Pour le docteur D______, médecin réanimateur du SAMU, le décès était consécutif à une probable embolie pulmonaire (cf. certificat de décès et fiche de secours héliporté, datés du 24 mai 2019).

De son côté, le docteur E______, médecin auprès de la Clinique KORIAN, a dans un premier temps considéré que l’électrocardiogramme n’était en faveur ni d’un infarctus massif, ni d’une embolie pulmonaire. En revanche, les signes digestifs massifs évoquaient un infarctus mésentérique (c'est-à-dire un infarctus intestinal), étant encore précisé que le bilan biologique réalisé après le premier malaise objectivait notamment des D-dimères très positifs à 200000 (cf. rapport d’hospitalisation du 27 mai 2019). Il s’est finalement rallié à l’avis du Dr D______ après discussion avec celui-ci (cf. certificat médical du 25 novembre 2019).

f. L’assurance a été informée du décès de l'assuré le 27 mai 2019.

g. Le 3 juin 2019, la veuve de l’assuré a transmis à l’assurance l’acte de décès de son époux et le 25 juillet 2019, elle l’a informée qu’elle souhaitait entreprendre les démarches nécessaires à l'obtention d'une rente de veuve.

h. L’assurance a alors soumis le cas à son médecin-conseil, le docteur F______, spécialiste FMH en médecine interne, lequel a considéré, principalement sur la base du rapport d’hospitalisation établi le 27 mai 2019 par le Dr E______, que les D-Dimères très augmentées parlaient plutôt en faveur d’une embolie pulmonaire (obstruction artérielle par un caillot sanguin), laquelle pouvait être liée à une longue durée d’immobilisation, d’où la nécessité d’un traitement anticoagulant, pour prévention d’embolie. Une embolie pulmonaire était susceptible d’être en lien de causalité avec l’accident assuré. Le diagnostic d’infarctus mésentérique, évoqué lors du décès en raison des symptômes digestifs, était seulement possible et probablement pas en lien de causalité naturelle avec l’accident assuré. Cependant, dans la mesure où aucune autopsie n’avait été effectuée, aucun diagnostic précis ne pouvait être établi, les deux diagnostics évoqués précédemment étant seulement possibles.

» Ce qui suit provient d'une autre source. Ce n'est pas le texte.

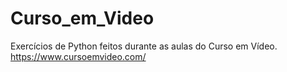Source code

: # Curso_em_Video
Exercícios de Python feitos durante as aulas do Curso em Vídeo.
https://www.cursoemvideo.com/
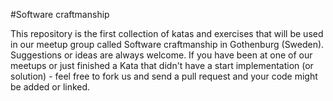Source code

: #Software craftmanship

This repository is the first collection of katas and exercises that will be used in our meetup group called Software craftmanship in Gothenburg (Sweden). Suggestions or ideas are always welcome. If you have been at one of our meetups or just finished a Kata that didn't have a start implementation (or solution) - feel free to fork us and send a pull request and your code might be added or linked.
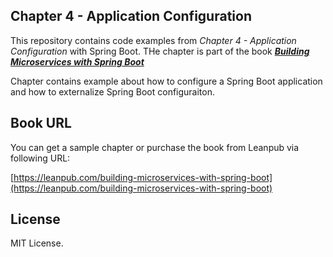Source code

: Chapter 4 - Application Configuration
------
This repository contains code examples from *Chapter 4 - Application Configuration* with Spring Boot. THe chapter is part of the book ***[Building Microservices with Spring Boot](https://leanpub.com/building-microservices-with-spring-boot)***

Chapter contains example about how to configure a Spring Boot application and how to externalize Spring Boot configuraiton.



## Book URL
You can get a sample chapter or purchase the book from Leanpub via following URL:

[https://leanpub.com/building-microservices-with-spring-boot](https://leanpub.com/building-microservices-with-spring-boot)


## License
MIT License.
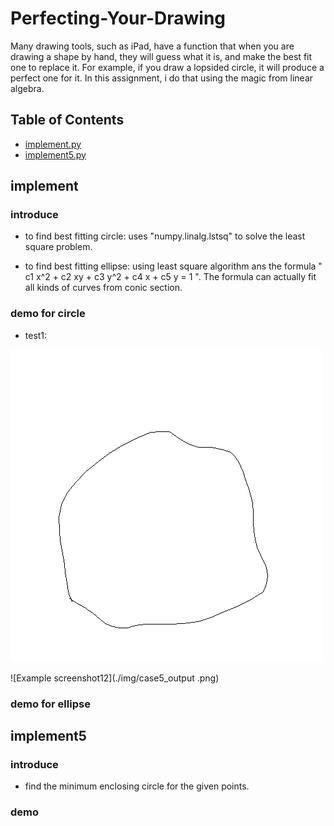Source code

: # Perfecting-Your-Drawing
Many drawing tools, such as iPad, have a function that when you are drawing a shape by hand, they will guess what it is, and make the best fit one to replace it. For example, if you draw a lopsided circle, it will produce a perfect one for it. In this assignment, i do that using the magic from linear algebra.


## Table of Contents
* [implement.py](#implement)
* [implement5.py](#implement5)



## implement
### introduce
- to find best fitting circle:
uses "numpy.linalg.lstsq" to solve the least square problem.

- to find best fitting ellipse:
using least square algorithm ans the formula " c1 x^2 + c2 xy + c3 y^2 + c4 x + c5 y  =  1 ".
The formula can actually fit all kinds of curves from conic section.


### demo for circle
- test1:

![Example screenshot11](./img/case5.png)

![Example screenshot12](./img/case5_output .png)



### demo for ellipse


## implement5
### introduce
- find the minimum enclosing circle for the given points.


### demo
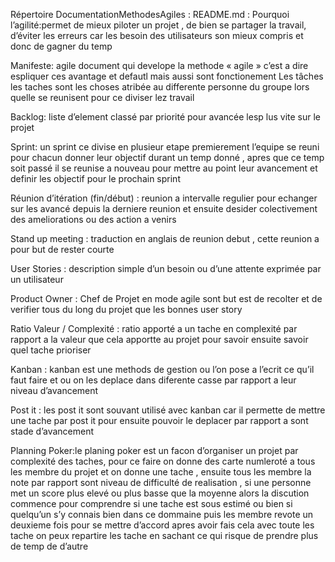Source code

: Répertoire DocumentationMethodesAgiles : 
README.md :
 Pourquoi l’agilité:permet de mieux piloter un projet , de bien se partager la travail, d’éviter les erreurs car les besoin des utilisateurs son mieux compris et donc de gagner du temp
 
Manifeste: agile document qui develope la methode « agile » c’est a dire espliquer ces avantage et defautl mais aussi sont fonctionement
 Les tâches les taches sont les choses atribée au differente personne du groupe lors quelle se reunisent pour ce diviser lez travail
 
 Backlog: liste d’element classé par priorité pour avancée lesp lus vite sur le projet
 
 Sprint: un sprint ce divise en plusieur etape premierement l’equipe se reuni pour chacun donner leur objectif durant un temp donné , apres que ce temp soit passé il se reunise a nouveau pour mettre au point leur avancement et definir les objectif pour le prochain sprint
 
Réunion d’itération (fin/début) : reunion a intervalle regulier pour echanger sur les avancé depuis la derniere reunion et ensuite desider colectivement des ameliorations ou des action a venirs

 Stand up meeting : traduction en anglais de reunion debut , cette reunion a pour but de rester  courte

 User Stories : description simple d’un besoin ou d’une attente exprimée par un utilisateur

 Product Owner : Chef de Projet en mode agile sont but est de recolter et de verifier tous du long du projet que les bonnes user story

 Ratio Valeur / Complexité : ratio apporté a un tache en complexité par rapport a la valeur que cela apportte au projet pour savoir ensuite savoir quel tache prioriser

Kanban : kanban est une methods de gestion ou l’on pose a l’ecrit ce qu’il faut faire et ou on les deplace dans diferente casse par rapport a leur niveau d’avancement

Post it : les post it sont souvant utilisé avec kanban car il permette de mettre une tache par post it pour ensuite pouvoir le deplacer par rapport a sont stade d’avancement

Planning Poker:le planing poker est un facon d’organiser un projet par complexité des taches, pour ce faire on donne des carte numleroté a tous les membre du projet et on donne une tache , ensuite tous les membre la note par rapport sont niveau de difficulté de realisation , si une personne met un score plus elevé ou plus basse que la moyenne  alors la discution commence pour comprendre si une tache est sous estimé ou bien si quelqu’un s’y connais bien dans ce dommaine puis les membre revote un deuxieme fois pour se mettre d’accord apres avoir fais cela avec toute les tache on peux repartire les tache en sachant ce qui risque de prendre plus de temp de d’autre
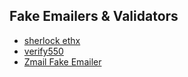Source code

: ## Fake Emailers & Validators
- [sherlock ethx](https://sherlock.ethx.co/?ref=betalist)
- [verify550](https://app.verify550.com/)
- [Zmail Fake Emailer](http://zmail.sourceforge.net/)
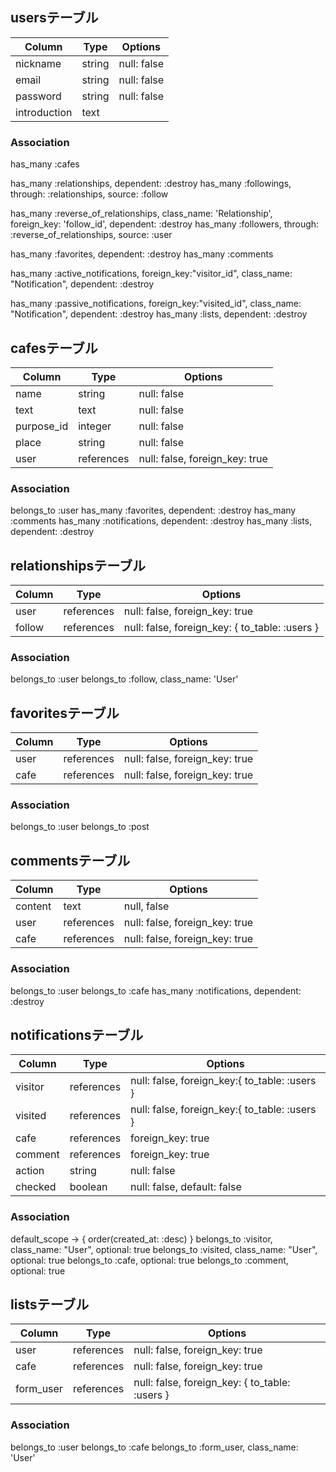 
## usersテーブル
| Column       | Type   | Options     |
| ------------ | ------ | ----------- |
| nickname     | string | null: false |
| email        | string | null: false |
| password     | string | null: false |
| introduction | text   |             |

### Association
has_many :cafes
<!--能動的関係-->
has_many :relationships, dependent: :destroy
has_many :followings, through: :relationships, source: :follow
<!--受動的関係-->
has_many :reverse_of_relationships, class_name: 'Relationship', foreign_key: 'follow_id', dependent: :destroy
has_many :followers, through: :reverse_of_relationships, source: :user

has_many :favorites, dependent: :destroy
has_many :comments
<!--通知をした-->
has_many :active_notifications, foreign_key:"visitor_id", class_name: "Notification", dependent: :destroy
<!--通知を受けた-->
has_many :passive_notifications, foreign_key:"visited_id", class_name: "Notification", dependent: :destroy
has_many :lists, dependent: :destroy

## cafesテーブル
| Column     | Type       | Options                        |
| ---------- | ---------- | ------------------------------ |
| name       | string     | null: false                    |
| text       | text       | null: false                    |
| purpose_id | integer    | null: false                    |
| place      | string     | null: false                    |
| user       | references | null: false, foreign_key: true |

### Association
belongs_to :user
has_many :favorites, dependent: :destroy 
has_many :comments
has_many :notifications, dependent: :destroy
has_many :lists, dependent: :destroy

## relationshipsテーブル
| Column     | Type       | Options                                        |
| ---------- | ---------- | ---------------------------------------------- |
| user       | references | null: false, foreign_key: true                 |
| follow     | references | null: false, foreign_key: { to_table: :users } |

### Association
belongs_to :user
belongs_to :follow, class_name: 'User'

## favoritesテーブル
| Column | Type       | Options                        |
| -------| ---------- | ------------------------------ |
| user   | references | null: false, foreign_key: true |
| cafe   | references | null: false, foreign_key: true |

### Association
belongs_to :user
belongs_to :post

## commentsテーブル
| Column  | Type       | Options                        |
| ------- | ---------- | ------------------------------ |
| content | text       | null, false                    |
| user    | references | null: false, foreign_key: true |
| cafe    | references | null: false, foreign_key: true |

### Association
belongs_to :user
belongs_to :cafe
has_many :notifications, dependent: :destroy

## notificationsテーブル
| Column  | Type       | Options                                       |
| ------- | ---------- | --------------------------------------------- |
| visitor | references | null: false, foreign_key:{ to_table: :users } |
| visited | references | null: false, foreign_key:{ to_table: :users } |
| cafe    | references | foreign_key: true                             |
| comment | references | foreign_key: true                             |
| action  | string     | null: false                                   |
| checked | boolean    | null: false, default: false                   |

### Association
  default_scope -> { order(created_at: :desc) }
  belongs_to :visitor, class_name: "User", optional: true
  belongs_to :visited, class_name: "User", optional: true
  belongs_to :cafe, optional: true
  belongs_to :comment, optional: true

## listsテーブル
| Column    | Type       | Options                                        |
| --------- | ---------- | ---------------------------------------------- |
| user      | references | null: false, foreign_key: true                 |
| cafe      | references | null: false, foreign_key: true                 |
| form_user | references | null: false, foreign_key: { to_table: :users } |

### Association
belongs_to :user
belongs_to :cafe
belongs_to :form_user, class_name: 'User'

B. a. Dans une communication du 16 août 2019, l’assurance a considéré, qu’en l’absence d’autopsie, aucune cause précise du décès n’avait pu être établie, de sorte qu’elle se trouvait « en présence de diagnostics qui ne revêtent pas la vraisemblance prépondérante d’un lien de causalité naturelle entre l’accident du 22 février 2019 et le décès survenu 3 mois plus tard, soit le 25 mai 2019, tel que l’exige la Loi » (sic). L’assurance a estimé par ailleurs peu probable qu’un infarctus mésentérique soit en lien de causalité avec l’accident assuré, ce dernier n’ayant causé aucune lésion au niveau abdominal susceptible d’entraîner, trois mois après, un tel infarctus. Par conséquent, le droit de la veuve de l'assuré à des prestations de survivant était nié.

b. Par décision formelle du 8 novembre 2019, l’assurance a refusé d’accorder à l’épouse de feu l'assuré des prestations de survivant.

c. Le 4 décembre 2019, se fondant sur les rapports des Drs E______ et D______ datés des 25 novembre, respectivement 29 novembre 2019, ainsi que sur la fiche d’intervention établie le jour du décès par le Dr D______, la veuve de l’assuré s’est opposée à cette décision.

d. Suite à l’opposition précitée, l’assurance a soumis le cas au docteur G______, spécialiste FMH en médecine interne, lequel s’est prononcé en date du 11 août 2020. Pour ce médecin, une embolie pulmonaire massive, bien que possible, apparaissait peu vraisemblable. Un infarctus mésentérique était également improbable au vu de la clinique. Pour le Dr G______, la mort était très probablement d’origine coronarienne, dans le cadre d’une mort subite de l’adulte et, par conséquent, sans rapport autre que possible avec l’événement assuré. Enfin, d’autres causes potentielles, mais anecdotiques, ne pouvaient être exclues en l’absence d’une autopsie.

e. Les conclusions du Dr G______ ont été soumises à la veuve de l’assuré, qui les a contestées par courrier du 25 septembre 2020, complété les 29 octobre et 26 novembre 2020, en se référant à un rapport du 22 novembre 2020 du Dr D______, dans lequel ce médecin expliquait les motifs pour lesquels il contestait les conclusions du Dr G______ et privilégiait le diagnostic d’embolie pulmonaire.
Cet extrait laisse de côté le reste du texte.